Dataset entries
[Start of Attachment]

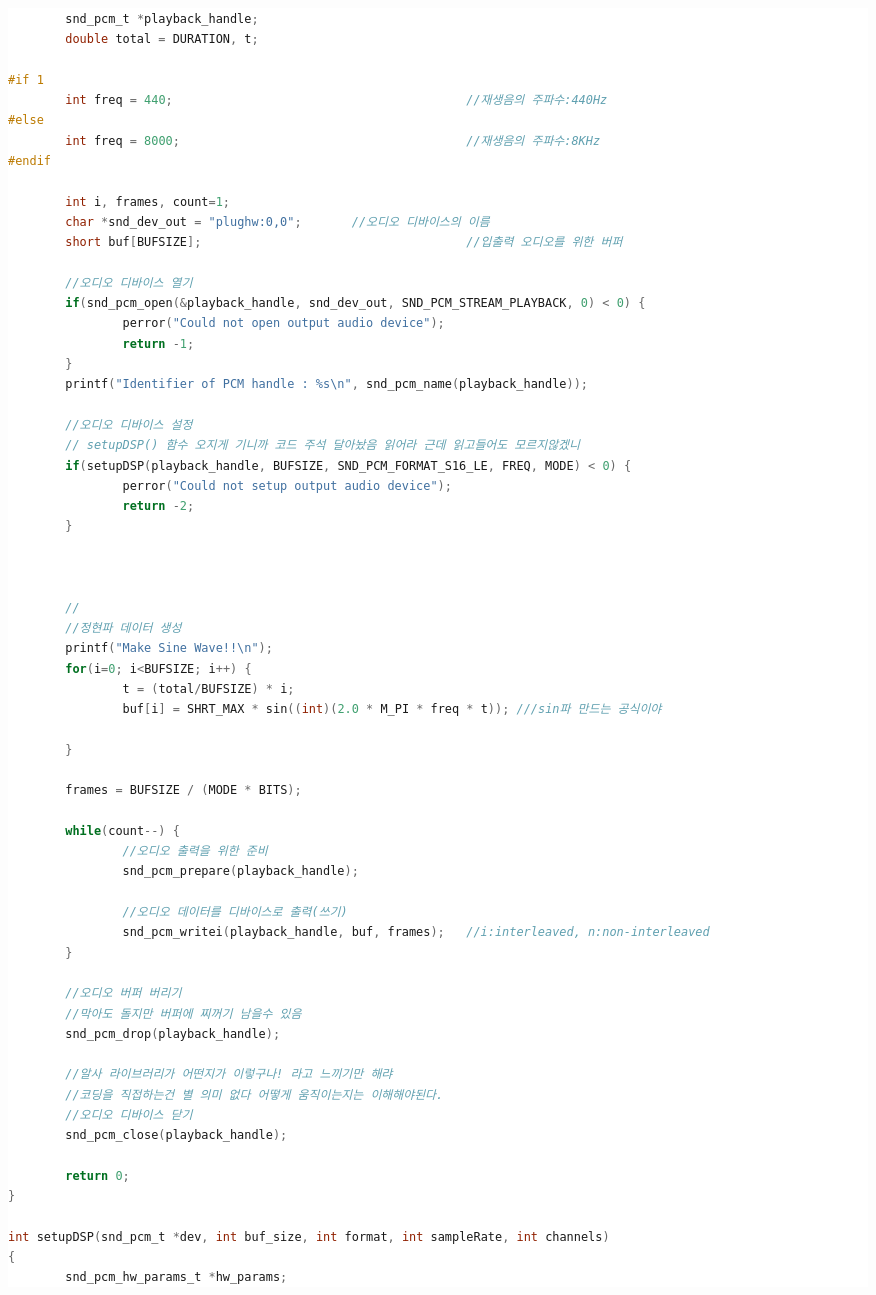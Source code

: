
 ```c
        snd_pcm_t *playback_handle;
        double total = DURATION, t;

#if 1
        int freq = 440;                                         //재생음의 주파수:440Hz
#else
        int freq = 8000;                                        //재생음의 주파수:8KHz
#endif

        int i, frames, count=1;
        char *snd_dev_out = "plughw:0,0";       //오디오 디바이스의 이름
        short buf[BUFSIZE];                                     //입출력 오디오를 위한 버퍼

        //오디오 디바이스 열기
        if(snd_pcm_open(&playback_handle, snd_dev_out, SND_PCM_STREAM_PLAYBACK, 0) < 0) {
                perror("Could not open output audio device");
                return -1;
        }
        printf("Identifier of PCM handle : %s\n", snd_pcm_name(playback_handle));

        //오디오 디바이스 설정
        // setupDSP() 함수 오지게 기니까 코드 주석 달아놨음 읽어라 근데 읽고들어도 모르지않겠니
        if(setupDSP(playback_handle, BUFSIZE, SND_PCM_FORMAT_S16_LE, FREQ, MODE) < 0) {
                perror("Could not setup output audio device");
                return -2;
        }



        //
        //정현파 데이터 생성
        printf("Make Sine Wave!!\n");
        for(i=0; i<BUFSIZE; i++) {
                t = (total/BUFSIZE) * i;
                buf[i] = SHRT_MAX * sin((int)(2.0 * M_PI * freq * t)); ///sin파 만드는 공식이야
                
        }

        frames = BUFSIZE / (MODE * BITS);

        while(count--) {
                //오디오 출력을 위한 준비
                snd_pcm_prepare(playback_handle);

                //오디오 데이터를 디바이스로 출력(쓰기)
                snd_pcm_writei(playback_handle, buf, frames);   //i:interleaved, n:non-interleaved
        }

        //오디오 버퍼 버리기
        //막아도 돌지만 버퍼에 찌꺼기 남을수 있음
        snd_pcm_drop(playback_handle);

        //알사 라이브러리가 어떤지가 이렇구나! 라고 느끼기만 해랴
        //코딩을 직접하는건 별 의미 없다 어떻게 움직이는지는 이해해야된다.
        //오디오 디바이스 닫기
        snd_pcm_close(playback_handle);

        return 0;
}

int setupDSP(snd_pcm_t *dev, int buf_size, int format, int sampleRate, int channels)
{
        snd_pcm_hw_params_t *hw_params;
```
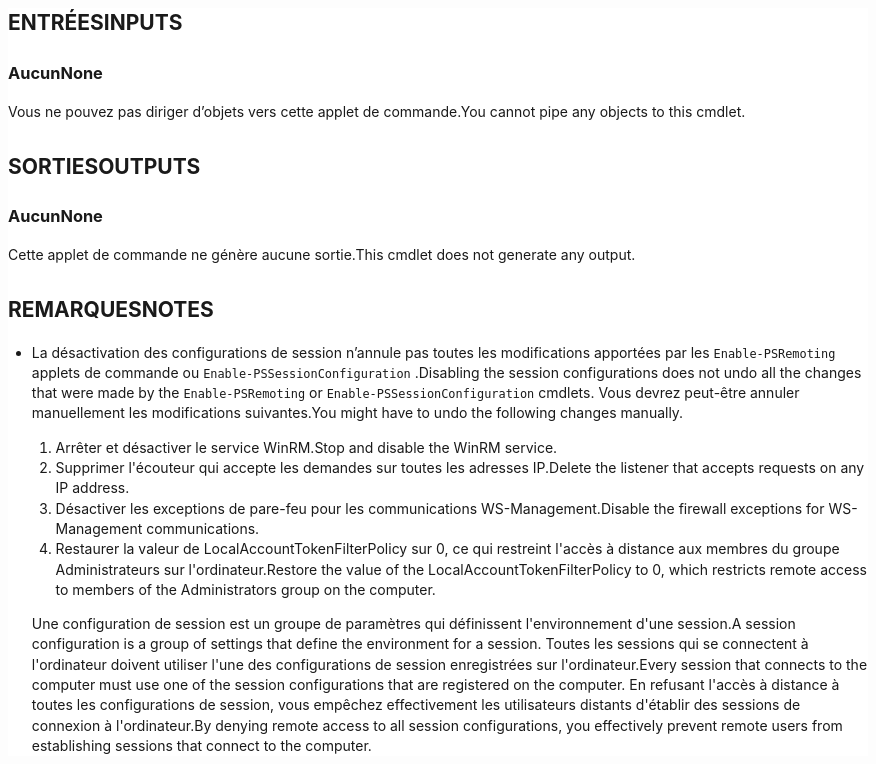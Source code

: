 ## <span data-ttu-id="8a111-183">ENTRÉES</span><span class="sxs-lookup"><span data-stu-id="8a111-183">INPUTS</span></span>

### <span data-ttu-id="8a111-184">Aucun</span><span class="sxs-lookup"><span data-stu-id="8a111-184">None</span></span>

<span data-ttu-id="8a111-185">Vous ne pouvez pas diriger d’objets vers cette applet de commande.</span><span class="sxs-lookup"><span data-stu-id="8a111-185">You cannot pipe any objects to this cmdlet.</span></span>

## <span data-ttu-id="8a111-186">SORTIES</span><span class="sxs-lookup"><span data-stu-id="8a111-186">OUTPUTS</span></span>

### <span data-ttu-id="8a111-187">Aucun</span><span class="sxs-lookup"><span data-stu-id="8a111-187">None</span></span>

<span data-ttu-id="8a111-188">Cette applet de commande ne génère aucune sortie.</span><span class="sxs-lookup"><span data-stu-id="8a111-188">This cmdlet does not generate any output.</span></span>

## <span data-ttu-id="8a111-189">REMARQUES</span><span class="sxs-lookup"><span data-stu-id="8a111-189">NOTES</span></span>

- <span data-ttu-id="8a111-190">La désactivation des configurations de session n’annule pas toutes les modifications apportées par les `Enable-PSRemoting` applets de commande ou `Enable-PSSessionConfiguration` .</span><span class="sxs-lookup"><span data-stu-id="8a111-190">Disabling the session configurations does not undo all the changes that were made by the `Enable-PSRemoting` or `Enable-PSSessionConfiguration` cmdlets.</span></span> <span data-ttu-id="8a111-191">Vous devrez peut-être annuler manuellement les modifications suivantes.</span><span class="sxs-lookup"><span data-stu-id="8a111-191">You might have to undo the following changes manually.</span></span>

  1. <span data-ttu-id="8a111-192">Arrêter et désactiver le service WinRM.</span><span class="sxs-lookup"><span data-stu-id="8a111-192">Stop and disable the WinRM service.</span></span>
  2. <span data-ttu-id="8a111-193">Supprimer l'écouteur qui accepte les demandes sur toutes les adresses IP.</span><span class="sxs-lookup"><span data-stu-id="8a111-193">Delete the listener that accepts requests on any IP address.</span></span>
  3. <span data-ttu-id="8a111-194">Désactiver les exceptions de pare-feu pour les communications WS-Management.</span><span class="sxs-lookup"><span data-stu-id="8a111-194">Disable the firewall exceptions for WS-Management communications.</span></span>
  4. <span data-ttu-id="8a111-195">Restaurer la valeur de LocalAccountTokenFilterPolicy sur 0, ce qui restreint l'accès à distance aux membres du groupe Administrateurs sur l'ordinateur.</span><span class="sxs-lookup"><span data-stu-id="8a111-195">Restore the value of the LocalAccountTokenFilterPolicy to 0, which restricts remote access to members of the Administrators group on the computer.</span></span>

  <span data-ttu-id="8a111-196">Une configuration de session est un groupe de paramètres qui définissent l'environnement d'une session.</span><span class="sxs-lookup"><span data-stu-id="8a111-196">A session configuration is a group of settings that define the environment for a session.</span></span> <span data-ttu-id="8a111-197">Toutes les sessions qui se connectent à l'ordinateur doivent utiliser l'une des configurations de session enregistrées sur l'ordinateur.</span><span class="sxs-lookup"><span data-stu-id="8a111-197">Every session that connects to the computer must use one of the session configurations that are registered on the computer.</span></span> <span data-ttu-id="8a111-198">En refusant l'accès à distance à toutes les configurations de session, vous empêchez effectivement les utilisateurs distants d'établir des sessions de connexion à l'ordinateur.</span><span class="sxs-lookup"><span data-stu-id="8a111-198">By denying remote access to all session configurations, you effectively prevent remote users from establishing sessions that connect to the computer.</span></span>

[End of Attachment]
[Start of Attachment]

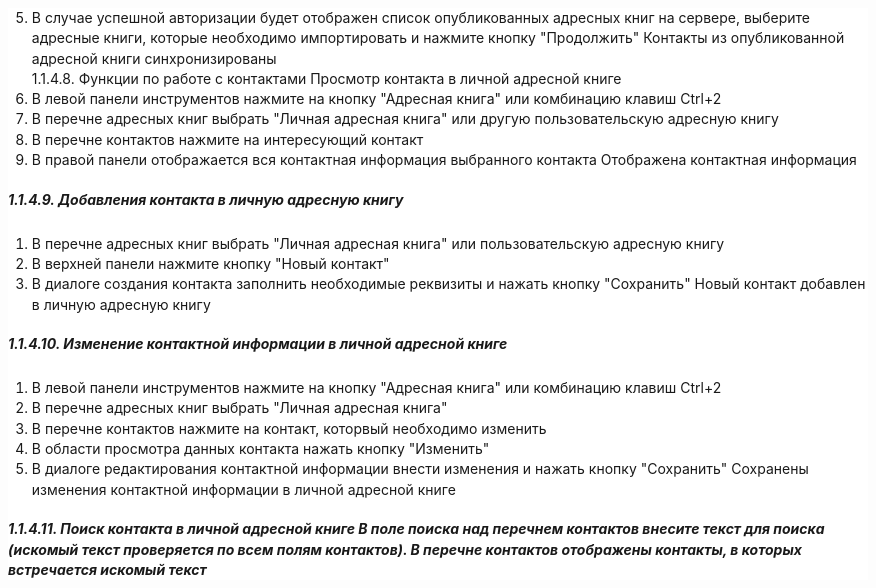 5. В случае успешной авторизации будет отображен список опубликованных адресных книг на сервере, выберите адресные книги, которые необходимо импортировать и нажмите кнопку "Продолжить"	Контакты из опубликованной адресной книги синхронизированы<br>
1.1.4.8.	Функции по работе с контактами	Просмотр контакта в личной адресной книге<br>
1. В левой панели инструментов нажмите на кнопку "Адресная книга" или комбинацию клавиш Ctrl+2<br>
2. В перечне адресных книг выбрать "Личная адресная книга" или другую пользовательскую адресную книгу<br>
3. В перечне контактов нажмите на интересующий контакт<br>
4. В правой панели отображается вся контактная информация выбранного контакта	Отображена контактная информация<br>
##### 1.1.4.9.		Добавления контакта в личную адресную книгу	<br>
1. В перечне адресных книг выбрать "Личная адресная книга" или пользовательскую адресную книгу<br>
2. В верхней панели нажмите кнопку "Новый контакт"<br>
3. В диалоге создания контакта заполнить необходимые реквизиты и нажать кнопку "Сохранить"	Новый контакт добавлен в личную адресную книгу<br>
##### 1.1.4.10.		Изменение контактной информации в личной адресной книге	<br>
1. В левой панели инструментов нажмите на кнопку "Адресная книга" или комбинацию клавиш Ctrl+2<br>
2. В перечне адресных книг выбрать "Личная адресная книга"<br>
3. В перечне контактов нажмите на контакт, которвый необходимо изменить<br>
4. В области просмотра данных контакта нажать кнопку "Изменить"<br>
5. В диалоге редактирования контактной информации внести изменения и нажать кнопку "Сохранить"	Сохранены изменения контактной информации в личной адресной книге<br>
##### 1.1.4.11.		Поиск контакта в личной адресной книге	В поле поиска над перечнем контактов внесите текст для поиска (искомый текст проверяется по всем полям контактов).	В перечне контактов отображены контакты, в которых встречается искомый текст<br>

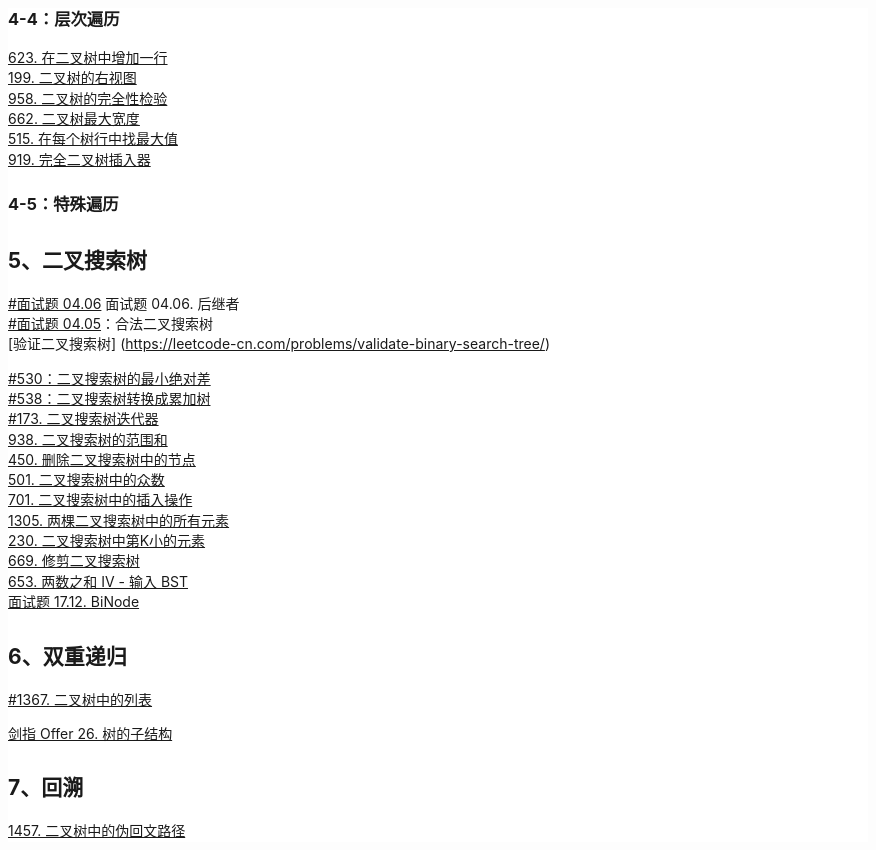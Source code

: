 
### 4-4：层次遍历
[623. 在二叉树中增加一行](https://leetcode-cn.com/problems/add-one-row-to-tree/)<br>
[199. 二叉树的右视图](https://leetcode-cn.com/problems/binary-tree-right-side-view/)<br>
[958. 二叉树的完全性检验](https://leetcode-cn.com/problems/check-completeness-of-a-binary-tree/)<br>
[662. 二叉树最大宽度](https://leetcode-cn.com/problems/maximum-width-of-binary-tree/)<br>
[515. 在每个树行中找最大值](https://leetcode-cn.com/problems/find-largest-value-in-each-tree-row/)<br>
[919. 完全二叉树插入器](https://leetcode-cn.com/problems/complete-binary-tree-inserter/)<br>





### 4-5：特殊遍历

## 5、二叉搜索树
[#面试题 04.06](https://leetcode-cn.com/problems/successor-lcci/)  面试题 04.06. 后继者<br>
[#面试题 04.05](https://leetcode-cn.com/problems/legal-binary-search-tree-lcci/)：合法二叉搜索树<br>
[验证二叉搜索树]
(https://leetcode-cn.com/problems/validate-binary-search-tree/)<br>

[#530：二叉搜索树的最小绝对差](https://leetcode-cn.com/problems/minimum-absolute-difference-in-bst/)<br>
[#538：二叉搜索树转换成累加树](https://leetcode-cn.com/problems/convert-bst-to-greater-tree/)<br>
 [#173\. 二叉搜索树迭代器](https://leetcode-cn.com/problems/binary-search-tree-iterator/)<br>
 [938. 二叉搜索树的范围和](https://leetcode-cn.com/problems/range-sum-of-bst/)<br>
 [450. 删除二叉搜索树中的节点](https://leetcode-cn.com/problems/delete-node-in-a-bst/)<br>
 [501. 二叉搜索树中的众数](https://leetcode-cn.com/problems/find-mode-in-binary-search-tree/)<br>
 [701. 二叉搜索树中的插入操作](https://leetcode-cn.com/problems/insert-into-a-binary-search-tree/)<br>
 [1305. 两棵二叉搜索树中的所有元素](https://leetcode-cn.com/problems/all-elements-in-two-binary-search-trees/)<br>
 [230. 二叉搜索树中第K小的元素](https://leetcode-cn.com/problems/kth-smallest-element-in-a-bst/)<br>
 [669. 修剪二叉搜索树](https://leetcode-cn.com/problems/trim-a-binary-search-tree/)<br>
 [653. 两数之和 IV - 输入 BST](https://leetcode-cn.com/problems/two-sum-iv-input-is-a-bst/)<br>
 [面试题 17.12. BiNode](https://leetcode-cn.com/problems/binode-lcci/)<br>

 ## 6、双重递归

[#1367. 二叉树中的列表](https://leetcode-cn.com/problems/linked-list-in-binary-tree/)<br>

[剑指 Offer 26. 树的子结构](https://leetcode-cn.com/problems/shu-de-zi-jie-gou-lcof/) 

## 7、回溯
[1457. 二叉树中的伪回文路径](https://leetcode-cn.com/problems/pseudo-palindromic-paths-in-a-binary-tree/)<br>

[End of Attachment]

### [Task directions]
Find how many lines in the data above include the string "панели", and give that number alone.

### [Response]
4